第3話 居場所

 急いで声の主を確認しにいく。

「いらっしゃいませ...」

 いよいよ驚いた。入ってきたのは近所のおばさんや年配のお客さん、郵便でもない。

 大きな瞳に、黒く伸びた髪が腰まで流れている。歳は僕と同じくらいで、端正な顔立ちからはクールな印象を受ける。

「お、何だ彼女か」

 竹おじさんの声をかき消して、「何をお探しですか?」

 その子は少し鋭くも透き通った声で返事をする。

「えっと、一人用の机を探していて」

「机、ですか」

「例えば、あの教科書が乗っている机とか...」

 その子は机の前まで歩いて吟味すると、使い古され凹凸ができた天板をサラッと撫でる。

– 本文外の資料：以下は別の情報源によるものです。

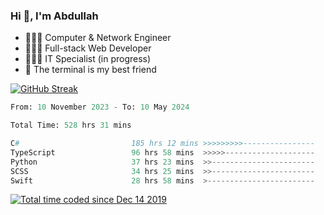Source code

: <h3>Hi 👋, I'm Abdullah</h3>

- 👷🏼‍♂️ Computer & Network Engineer
- 👨🏻‍💻 Full-stack Web Developer
- 👨🏻‍💻 IT Specialist (in progress)
- 🖤 The terminal is my best friend

[![GitHub Streak](https://streak-stats.demolab.com?user=al3bad&theme=transparent&date_format=j%20M%5B%20Y%5D)](https://git.io/streak-stats)

<!--START_SECTION:waka-->

```python
From: 10 November 2023 - To: 10 May 2024

Total Time: 528 hrs 31 mins

C#                         185 hrs 12 mins >>>>>>>>>----------------   34.66 %
TypeScript                 96 hrs 58 mins  >>>>>--------------------   18.15 %
Python                     37 hrs 23 mins  >>-----------------------   07.00 %
SCSS                       34 hrs 25 mins  >>-----------------------   06.44 %
Swift                      28 hrs 58 mins  >------------------------   05.42 %
```

<!--END_SECTION:waka-->

<p>
  <a href="https://wakatime.com/@ce2a2aac-0d6b-4d65-b864-8a4bcaf12967"><img src="https://wakatime.com/badge/user/ce2a2aac-0d6b-4d65-b864-8a4bcaf12967.svg" alt="Total time coded since Dec 14 2019" /></a>
</p>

「一応売り物ではあるんですが、その...」心臓が窮屈そうに胸を叩く。ここで買われてしまうわけにはいかない。この机は僕に残された最後の居場所だった。「あまり状態が良くなくて...」

 明らかに動揺した僕を見た彼女は冷静に、今度は開いたままのノートに目を移す。

「でも売り物ですよね?あと...ここ、間違えてますよ」

「そんなはずは...」

 勉学はそこらの人よりできる自信があった。というより、ここ数年でできるようになってしまった。

 そんな僕が間違えたこの問題を、彼女はこの一瞬で。

「具体的にどう間違っていると...?」

「割と初歩的なミスですね。使う公式を誤ってます。とはいえ、その後の計算は完璧ですが」

 とりあえず、公式を間違えたのは僕が悪い。ここは認めるとしよう。だがその後の計算があっていること、おそらく彼女の中ではすでに正解まで導いていること、こんなことができるというのは天才という他なかった。

 プライドを大きく傷つけられたような気分だった。

「確かに僕が間違っていたみたいです」


 このまま、負けたくない。これ以上、奪われたくない。

 そんないらないはずの感情が暴れる心臓の横で渦巻く。


 雨は、一層強みを増していて。

「...あの机が欲しかったんですよね。こう...しませんか?」

 僕が提案したのは数学以外の教科も入れ、どちらが多く解けるかを競い、負けた方は机を諦めるという単純な勝負だった。

 彼女の返答は、意外にも早かった。

「構いませんよ?あと一つルール追加で。負けた方は勝った方にその教科を教わる、というのはどうでしょう」

「いいですよ、やってやりますよ」ヤケクソだった。

「...ところで、全部今日やるんですか?」

.......。

.......。

「じゃあ明日は空いてますか?このくらいの時間」

「ええ。じゃあ明日来ますね。私は鈴島凛」

「浅川葵です。よろしく」

 なんだか変な関係を作ってしまった気がする。普通のバイトなら怒鳴られてすぐに辞めさせられそうだが、会話を盗み聞きしていた竹おじさんは奥でハッハと笑っていた。